## TO DO
Write each entry out again verbatim, pictures excluded.
INFORMATION SHOWN below:
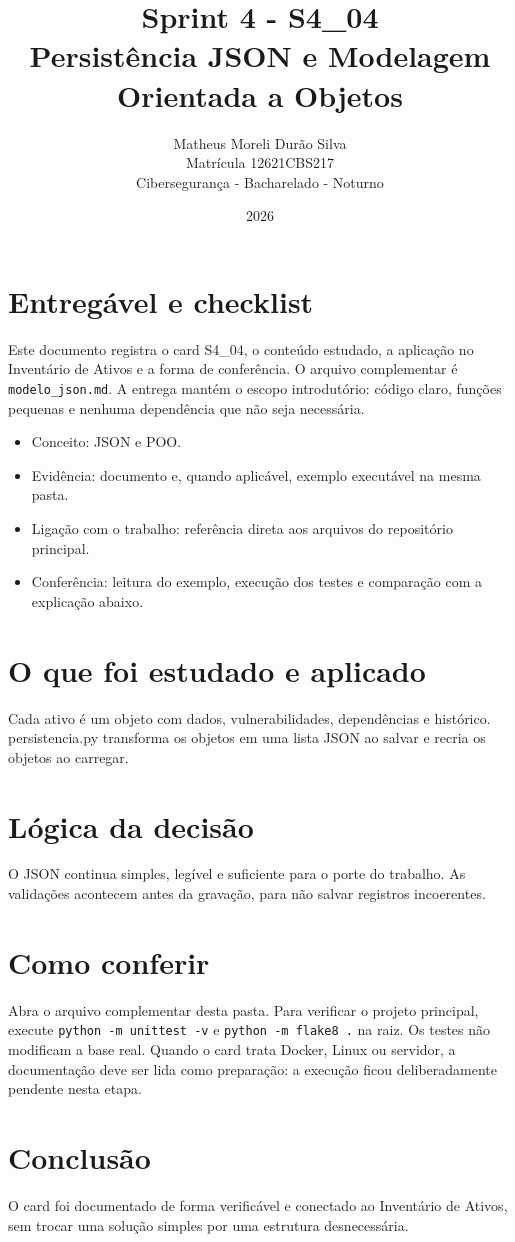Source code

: \documentclass[12pt]{article}
\title{Sprint 4 - S4\_04\\Persistência JSON e Modelagem Orientada a Objetos}
\author{Matheus Moreli Durão Silva\\ Matrícula 12621CBS217\\ Cibersegurança - Bacharelado - Noturno}
\date{2026}
\begin{document}
\maketitle

\section*{Entregável e checklist}
Este documento registra o card S4\_04, o conteúdo estudado, a aplicação no Inventário de Ativos e a forma de conferência. O arquivo complementar é \texttt{modelo\_json.md}. A entrega mantém o escopo introdutório: código claro, funções pequenas e nenhuma dependência que não seja necessária.

\begin{itemize}
\item Conceito: JSON e POO.
\item Evidência: documento e, quando aplicável, exemplo executável na mesma pasta.
\item Ligação com o trabalho: referência direta aos arquivos do repositório principal.
\item Conferência: leitura do exemplo, execução dos testes e comparação com a explicação abaixo.
\end{itemize}

\section*{O que foi estudado e aplicado}
Cada ativo é um objeto com dados, vulnerabilidades, dependências e histórico. persistencia.py transforma os objetos em uma lista JSON ao salvar e recria os objetos ao carregar.

\section*{Lógica da decisão}
O JSON continua simples, legível e suficiente para o porte do trabalho. As validações acontecem antes da gravação, para não salvar registros incoerentes.

\section*{Como conferir}
Abra o arquivo complementar desta pasta. Para verificar o projeto principal, execute \texttt{python -m unittest -v} e \texttt{python -m flake8 .} na raiz. Os testes não modificam a base real. Quando o card trata Docker, Linux ou servidor, a documentação deve ser lida como preparação: a execução ficou deliberadamente pendente nesta etapa.

\section*{Conclusão}
O card foi documentado de forma verificável e conectado ao Inventário de Ativos, sem trocar uma solução simples por uma estrutura desnecessária.
\end{document}
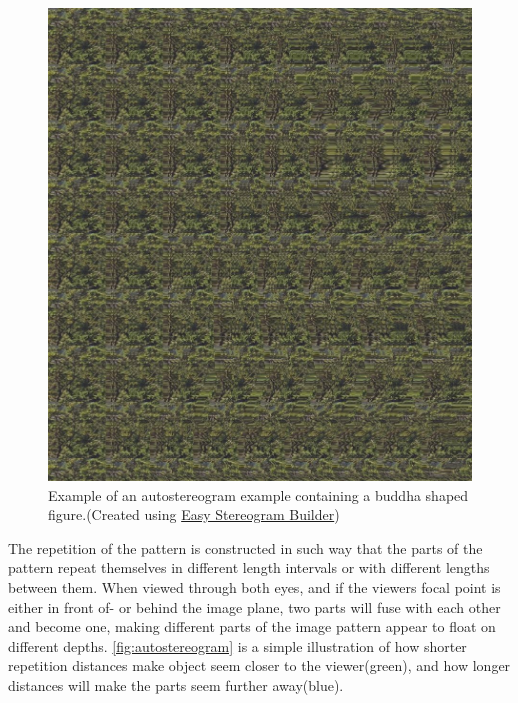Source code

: \begin{figure}[H]
	\centering
	\includegraphics[width=1\linewidth]{figure/Analysis/autostereogram.jpg}
	\caption{Example of an autostereogram example containing a buddha shaped figure.(Created using \href{http://www.easystereogrambuilder.com/3d-stereogram-maker.aspx}{\color{blue}Easy Stereogram Builder})}
	\label{fig:autostereogramExample}
\end{figure}

The repetition of the pattern is constructed in such way that the parts of the pattern repeat themselves in different length intervals or with different lengths between them. When viewed through both eyes, and if the viewers focal point is either in front of- or behind the image plane, two parts will fuse with each other and become one, making different parts of the image pattern appear to float on different depths\citep{autostereogramNguyen}. \autoref{fig:autostereogram} is a simple illustration of how shorter repetition distances make object seem closer to the viewer(green), and how longer distances will make the parts seem further away(blue). 

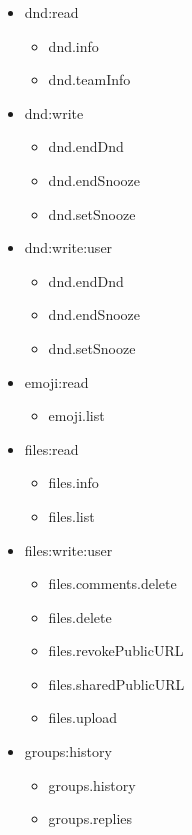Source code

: \begin{multicols}{2}
\begin{itemize}
	\item dnd:read
	\begin{itemize}
		\item dnd.info
		\item dnd.teamInfo
	\end{itemize}
	
	\item dnd:write
	\begin{itemize}
		\item dnd.endDnd
		\item dnd.endSnooze
		\item dnd.setSnooze
	\end{itemize}
	
	\item dnd:write:user
	\begin{itemize}
		\item dnd.endDnd
		\item dnd.endSnooze
		\item dnd.setSnooze
	\end{itemize}
	
	\item emoji:read
	\begin{itemize}
		\item emoji.list
	\end{itemize}
	
	\item files:read
	\begin{itemize}
		\item files.info
		\item files.list
	\end{itemize}
	
	\item files:write:user
	\begin{itemize}
		\item files.comments.delete
		\item files.delete
		\item files.revokePublicURL
		\item files.sharedPublicURL
		\item files.upload
	\end{itemize}
	
	\item groups:history
	\begin{itemize}
		\item groups.history
		\item groups.replies
	\end{itemize}
	

\end{itemize}
\end{multicols}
End of INFORMATION SHOWN.
## SOLUTION
Source code

: \documentclass[12pt]{article}
\title{Sprint 4 - S4\_04\\Persistência JSON e Modelagem Orientada a Objetos}
\author{Matheus Moreli Durão Silva\\ Matrícula 12621CBS217\\ Cibersegurança - Bacharelado - Noturno}
\date{2026}
\begin{document}
\maketitle

\section*{Entregável e checklist}
Este documento registra o card S4\_04, o conteúdo estudado, a aplicação no Inventário de Ativos e a forma de conferência. O arquivo complementar é \texttt{modelo\_json.md}. A entrega mantém o escopo introdutório: código claro, funções pequenas e nenhuma dependência que não seja necessária.

\begin{itemize}
\item Conceito: JSON e POO.
\item Evidência: documento e, quando aplicável, exemplo executável na mesma pasta.
\item Ligação com o trabalho: referência direta aos arquivos do repositório principal.
\item Conferência: leitura do exemplo, execução dos testes e comparação com a explicação abaixo.
\end{itemize}

\section*{O que foi estudado e aplicado}
Cada ativo é um objeto com dados, vulnerabilidades, dependências e histórico. persistencia.py transforma os objetos em uma lista JSON ao salvar e recria os objetos ao carregar.

\section*{Lógica da decisão}
O JSON continua simples, legível e suficiente para o porte do trabalho. As validações acontecem antes da gravação, para não salvar registros incoerentes.

\section*{Como conferir}
Abra o arquivo complementar desta pasta. Para verificar o projeto principal, execute \texttt{python -m unittest -v} e \texttt{python -m flake8 .} na raiz. Os testes não modificam a base real. Quando o card trata Docker, Linux ou servidor, a documentação deve ser lida como preparação: a execução ficou deliberadamente pendente nesta etapa.

\section*{Conclusão}
O card foi documentado de forma verificável e conectado ao Inventário de Ativos, sem trocar uma solução simples por uma estrutura desnecessária.
\end{document}
Source code

: \begin{figure}[H]
	\centering
	\includegraphics[width=1\linewidth]{figure/Analysis/autostereogram.jpg}
	\caption{Example of an autostereogram example containing a buddha shaped figure.(Created using \href{http://www.easystereogrambuilder.com/3d-stereogram-maker.aspx}{\color{blue}Easy Stereogram Builder})}
	\label{fig:autostereogramExample}
\end{figure}

The repetition of the pattern is constructed in such way that the parts of the pattern repeat themselves in different length intervals or with different lengths between them. When viewed through both eyes, and if the viewers focal point is either in front of- or behind the image plane, two parts will fuse with each other and become one, making different parts of the image pattern appear to float on different depths\citep{autostereogramNguyen}. \autoref{fig:autostereogram} is a simple illustration of how shorter repetition distances make object seem closer to the viewer(green), and how longer distances will make the parts seem further away(blue). 

Source code

: \begin{multicols}{2}
\begin{itemize}
	\item dnd:read
	\begin{itemize}
		\item dnd.info
		\item dnd.teamInfo
	\end{itemize}
	
	\item dnd:write
	\begin{itemize}
		\item dnd.endDnd
		\item dnd.endSnooze
		\item dnd.setSnooze
	\end{itemize}
	
	\item dnd:write:user
	\begin{itemize}
		\item dnd.endDnd
		\item dnd.endSnooze
		\item dnd.setSnooze
	\end{itemize}
	
	\item emoji:read
	\begin{itemize}
		\item emoji.list
	\end{itemize}
	
	\item files:read
	\begin{itemize}
		\item files.info
		\item files.list
	\end{itemize}
	
	\item files:write:user
	\begin{itemize}
		\item files.comments.delete
		\item files.delete
		\item files.revokePublicURL
		\item files.sharedPublicURL
		\item files.upload
	\end{itemize}
	
	\item groups:history
	\begin{itemize}
		\item groups.history
		\item groups.replies
	\end{itemize}
	

\end{itemize}
\end{multicols}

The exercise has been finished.